Creating and using word embeddings is the mainstream approach for handling most of the NLP tasks. Each word is matched with a numeric vector which is then used in some way if the word appears in text. Some simple models use one-hot word embeddings or initialise words with random vectors or with integer numbers. The drawback of such models is obvious – such word vectorisation methods do not represent any semantic connections between words.
There are other language models, called semantic, collating words related by sense with the affine embedding vectors. In fact these models represent contextual proximity of various words: such models are trained on a large corpora of existing texts such as encyclopedias, news texts or literature. The result is that the words appearing in similar contexts in these texts are represented by proximal vectors. The classic examples of semantic language models are Word2Vec and GloVe. Some of the more modern semantic language models (ULMFiT, ELMo) are based on the recurrent neural networks (RNNs) and on other neural network architectures.
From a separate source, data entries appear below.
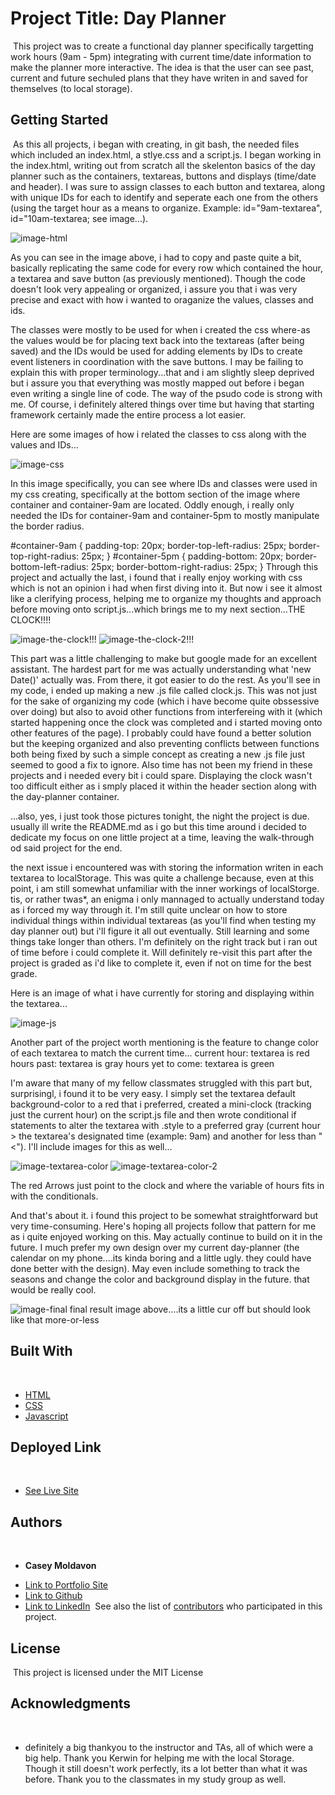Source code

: # Project Title: Day Planner
​
This project was to create a functional day planner specifically targetting work hours (9am - 5pm) integrating with current time/date information to make the planner more interactive. The idea is that the user can see past, current and future sechuled plans that they have writen in and saved for themselves (to local storage).
​
## Getting Started
​
As this all projects, i began with creating, in git bash, the needed files which included an index.html, a stlye.css and a script.js. I began working in the index.html, writing out from scratch all the skelenton basics of the day planner such as the containers, textareas, buttons and displays (time/date and header). I was sure to assign classes to each button and textarea, along with unique IDs for each to identify and seperate each one from the others (using the target hour as a means to organize. Example: id="9am-textarea", id="10am-textarea; see image...).

![image-html](images/imahe-html.jpg)

As you can see in the image above, i had to copy and paste quite a bit, basically replicating the same code for every row which contained the hour, a textarea and save button (as previously mentioned). Though the code doesn't look very appealing or organized, i assure you that i was very precise and exact with how i wanted to oraganize the values, classes and ids.

The classes were mostly to be used for when i created the css where-as the values would be for placing text back into the textareas (after being saved) and the IDs would be used for adding elements by IDs to create event listeners in coordination with the save buttons. I may be failing to explain this with proper terminology...that and i am slightly sleep deprived but i assure you that everything was mostly mapped out before i began even writing a single line of code. The way of the psudo code is strong with me. Of course, i definitely altered things over time but having that starting framework certainly made the entire process a lot easier.

Here are some images of how i related the classes to css along with the values and IDs...

![image-css](images/image-css.jpg)

In this image specifically, you can see where IDs and classes were used in my css creating, specifically at the bottom section of the image where container and container-9am are located. Oddly enough, i really only needed the IDs for container-9am and container-5pm to mostly manipulate the border radius.

#container-9am {
    padding-top: 20px;
    border-top-left-radius: 25px;
    border-top-right-radius: 25px;
}
#container-5pm {
    padding-bottom: 20px;
    border-bottom-left-radius: 25px;
    border-bottom-right-radius: 25px;
}
​
Through this project and actually the last, i found that i really enjoy working with css which is not an opinion i had when first diving into it. But now i see it almost like a clerifying process, helping me to organize my thoughts and approach before moving onto script.js...which brings me to my next section...THE CLOCK!!!!

![image-the-clock!!!](images/image-the-clock.jpg)
![image-the-clock-2!!!](images/image-the-clock-2.jpg)

This part was a little challenging to make but google made for an excellent assistant. The hardest part for me was actually understanding what 'new Date()' actually was. From there, it got easier to do the rest. As you'll see in my code, i ended up making a new .js file called clock.js. This was not just for the sake of organizing my code (which i have become quite obssessive over doing) but also to avoid other functions from interfereing with it (which started happening once the clock was completed and i started moving onto other features of the page). I probably could have found a better solution but the keeping organized and also preventing conflicts between functions both being fixed by such a simple concept as creating a new .js file just seemed to good a fix to ignore. Also time has not been my friend in these projects and i needed every bit i could spare. Displaying the clock wasn't too difficult either as i smply placed it within the header section along with the day-planner container.

...also, yes, i just took those pictures tonight, the night the project is due. usually ill write the README.md as i go but this time around i decided to dedicate my focus on one little project at a time, leaving the walk-through od said project for the end.


the next issue i encountered was with storing the information writen in each textarea to localStorage. This was quite a challenge because, even at this point, i am still somewhat unfamiliar with the inner workings of localStorge. tis, or rather twas*, an enigma i only mannaged to actually understand today as i forced my way through it. I'm still quite unclear on how to store individual things within individual textareas (as you'll find when testing my day planner out) but i'll figure it all out eventually. Still learning and some things take longer than others. I'm definitely on the right track but i ran out of time before i could complete it. Will definitely re-visit this part after the project is graded as i'd like to complete it, even if not on time for the best grade.

Here is an image of what i have currently for storing and displaying within the textarea...

![image-js](images/image-js.jpg)


Another part of the project worth mentioning is the feature to change color of each textarea to match the current time...
current hour: textarea is red
hours past: textarea is gray
hours yet to come: textarea is green

I'm aware that many of my fellow classmates struggled with this part but, surprisingl, i found it to be very easy. I simply set the textarea default background-color to a red that i preferred, created a mini-clock (tracking just the current hour) on the script.js file and then wrote conditional if statements to alter the textarea with .style to a preferred gray (current hour > the textarea's designated time (example: 9am) and another for less than "<"). I'll include images for this as well...


![image-textarea-color](images/image-textarea-color.jpg)
![image-textarea-color-2](images/image-textarea-color-2.jpg)

The red Arrows just point to the clock and where the variable of hours fits in with the conditionals.


And that's about it. i found this project to be somewhat straightforward but very time-consuming. Here's hoping all projects follow that pattern for me as i quite enjoyed working on this. May actually continue to build on it in the future. I much prefer my own design over my current day-planner (the calendar on my phone....its kinda boring and a little ugly. they could have done better with the design). May even include something to track the seasons and change the color and background display in the future. that would be really cool.



![image-final](images/image-final.jpg)
final result image above....its a little cur off but should look like that more-or-less


## Built With
​
* [HTML](https://developer.mozilla.org/en-US/docs/Web/HTML)
* [CSS](https://developer.mozilla.org/en-US/docs/Web/CSS)
* [Javascript](https://developer.mozilla.org/en-US/docs/Web/JavaScript)
​
## Deployed Link
​
* [See Live Site](https://casey-moldavon.github.io/day-planner/)
​
​
## Authors
​
* **Casey Moldavon** 
​
- [Link to Portfolio Site](https://casey-moldavon.github.io/day-planner/)
- [Link to Github](https://github.com/casey-moldavon/day-planner)
- [Link to LinkedIn](https://www.linkedin.com/in/casey-moldavon-442a1761/)
​
See also the list of [contributors](https://github.com/your/project/contributors) who participated in this project.
​
## License
​
This project is licensed under the MIT License 
​
## Acknowledgments
​
* definitely a big thankyou to the instructor and TAs, all of which were a big help. Thank you Kerwin for helping me with the local Storage. Though it still doesn't work perfectly, its a lot better than what it was before.
Thank you to the classmates in my study group as well.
Semantic models contain some information about the sense of words extracted while training on large texts corpora but they operate with a fixed vocabulary (usually lacking some rarely used words). This is a significant drawback for solving some of NLP problems. If a number of important words in a text does not belong to the vocabulary of a semantic language model then it is non-efficient in solving some kinds of NLP tasks — the model won’t be able to interpret these words. Such a case could arise if we try to process texts written by humans (these could be replies, comments, applications, documents or posts in web). These texts could contain slang, some rare words from specific areas, or given names which are not presented in language vocabulary and, accordingly, in semantic models. Typos also produce “new” words without any collated embedding.
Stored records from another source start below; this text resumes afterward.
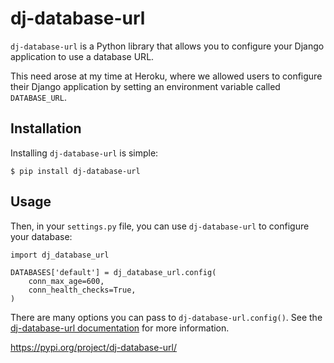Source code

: # dj-database-url

`dj-database-url` is a Python library that allows you to configure your Django application to use a database URL.

This need arose at my time at Heroku, where we allowed users to configure their Django application by setting an environment variable called `DATABASE_URL`.

## Installation

Installing `dj-database-url` is simple:

    $ pip install dj-database-url

## Usage

Then, in your `settings.py` file, you can use `dj-database-url` to configure your database:


    import dj_database_url

    DATABASES['default'] = dj_database_url.config(
        conn_max_age=600,
        conn_health_checks=True,
    )


There are many options you can pass to `dj-database-url.config()`. See the [dj-database-url documentation](https://pypi.org/project/dj-database-url/) for more information.

https://pypi.org/project/dj-database-url/

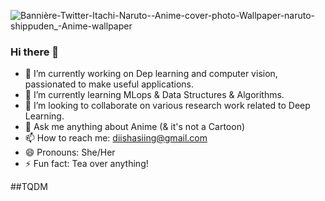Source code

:   ![Bannière-Twitter-Itachi-_Naruto_-_-Anime-cover-photo_-Wallpaper-naruto-shippuden_-Anime-wallpaper](https://user-images.githubusercontent.com/95545433/188539239-d233ad19-fc09-4d9a-9778-16c1ccbe1895.jpg)

### Hi there 👋

- 🔭 I’m currently working on Dep learning and computer vision, passionated to make useful applications.
- 🌱 I’m currently learning MLops & Data Structures & Algorithms.
- 👯 I’m looking to collaborate on various research work related to Deep Learning.
- 💬 Ask me anything about Anime (& it's not a Cartoon) 
- 📫 How to reach me: diishasiing@gmail.com
- 😄 Pronouns: She/Her
- ⚡ Fun fact: Tea over anything!

##TQDM
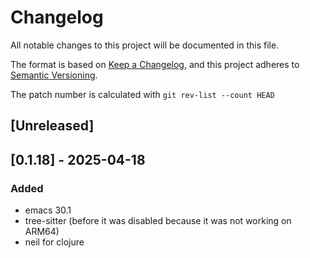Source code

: # Changelog

All notable changes to this project will be documented in this file.

The format is based on [Keep a Changelog](https://keepachangelog.com/en/1.1.0/),
and this project adheres to [Semantic Versioning](https://semver.org/spec/v2.0.0.html).

The patch number is calculated with `git rev-list --count HEAD`

## [Unreleased]

## [0.1.18] - 2025-04-18

### Added

- emacs 30.1
- tree-sitter (before it was disabled because it was not working on ARM64)
- neil for clojure
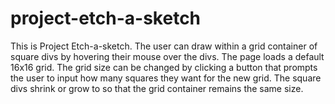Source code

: # project-etch-a-sketch
This is Project Etch-a-sketch. The user can draw within a grid container of square divs by hovering their mouse over the divs. The page loads a default 16x16 grid. The grid size can be changed by clicking a button that prompts the user to input how many squares they want for the new grid. The square divs shrink or grow to so that the grid container remains the same size.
A good example is the task of processing user’s comments to movies while building a movie recommender system based on MovieLens dataset. Words “like Tarantino” could often be found among peoples comments; errors or typos in director’s surname “Tarantino” produce a number of “new” words like “Taratino”, “Torantino”, “Tarrantino”, “Torontino”, etc. The ability to extract this “Tarantino” feature from users comments would obviously improve movies relevance metric and recommendations quality as well as extraction of various other features represented by non-vocabulary words, either very specific like surnames, or produced by typos and erroneous spelling.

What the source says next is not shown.